START Data in this exercise

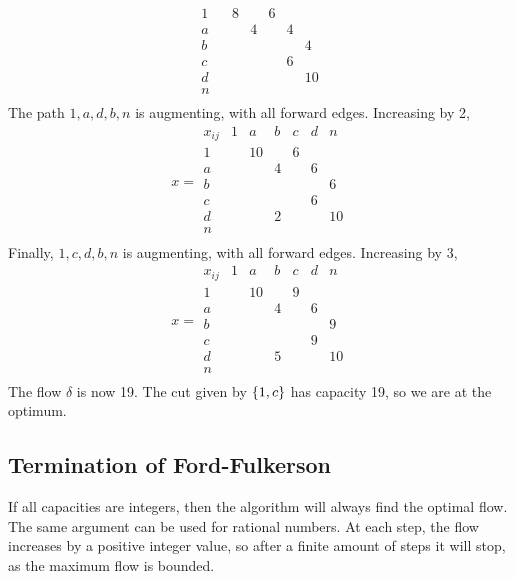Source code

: \begin{example}
\[\begin{array}{c|cccccc}
			1      &   & 8 &   & 6 &   &    \\
			a      &   &   & 4 &   & 4 &    \\
			b      &   &   &   &   &   & 4  \\
			c      &   &   &   &   & 6 &    \\
			d      &   &   &   &   &   & 10 \\
			n                               \\
		\end{array}
	\]
	The path \( 1,a,d,b,n \) is augmenting, with all forward edges.
	Increasing by 2,
	\[
		x = \begin{array}{c|cccccc}
			x_{ij} & 1 & a  & b & c & d & n  \\\hline
			1      &   & 10 &   & 6 &   &    \\
			a      &   &    & 4 &   & 6 &    \\
			b      &   &    &   &   &   & 6  \\
			c      &   &    &   &   & 6 &    \\
			d      &   &    & 2 &   &   & 10 \\
			n                                \\
		\end{array}
	\]
	Finally, \( 1,c,d,b,n \) is augmenting, with all forward edges.
	Increasing by 3,
	\[
		x = \begin{array}{c|cccccc}
			x_{ij} & 1 & a  & b & c & d & n  \\\hline
			1      &   & 10 &   & 9 &   &    \\
			a      &   &    & 4 &   & 6 &    \\
			b      &   &    &   &   &   & 9  \\
			c      &   &    &   &   & 9 &    \\
			d      &   &    & 5 &   &   & 10 \\
			n                                \\
		\end{array}
	\]
	The flow \( \delta \) is now 19.
	The cut given by \( \qty{1,c} \) has capacity 19, so we are at the optimum.
\end{example}

\subsection{Termination of Ford-Fulkerson}
If all capacities are integers, then the algorithm will always find the optimal flow.
The same argument can be used for rational numbers.
At each step, the flow increases by a positive integer value, so after a finite amount of steps it will stop, as the maximum flow is bounded.

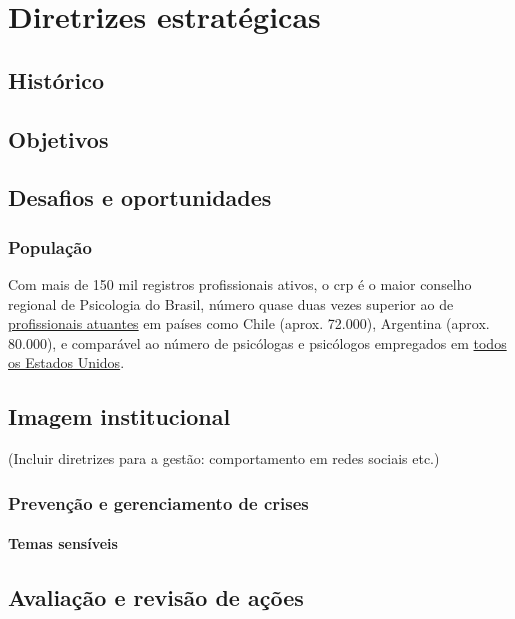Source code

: \chapter{Diretrizes estratégicas}

\section{Histórico}

\section{Objetivos}

\section{Desafios e oportunidades}

\subsection{População}

Com mais de 150 mil registros profissionais ativos, o \ac{crp} é o maior conselho regional de Psicologia do Brasil, número quase duas vezes superior ao de \href{https://www.who.int/publications/i/item/9789240036703/}{profissionais atuantes} em países como Chile (aprox. 72.000), Argentina (aprox. 80.000), e comparável ao número de psicólogas e psicólogos  empregados em \href{https://www.bls.gov/ooh/life-physical-and-social-science/psychologists.htm\#tab-7}{todos os Estados Unidos}.
%

\section{Imagem institucional}

(Incluir diretrizes para a gestão: comportamento em redes sociais etc.)

\subsection{Prevenção e gerenciamento de crises}

\subsubsection{Temas sensíveis}

\section{Avaliação e revisão de ações}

END Data in this exercise

## Exercise prompt:
Your reply should be a single number: the count of lines above that include the string "forward".

## Solution for this exercise:
2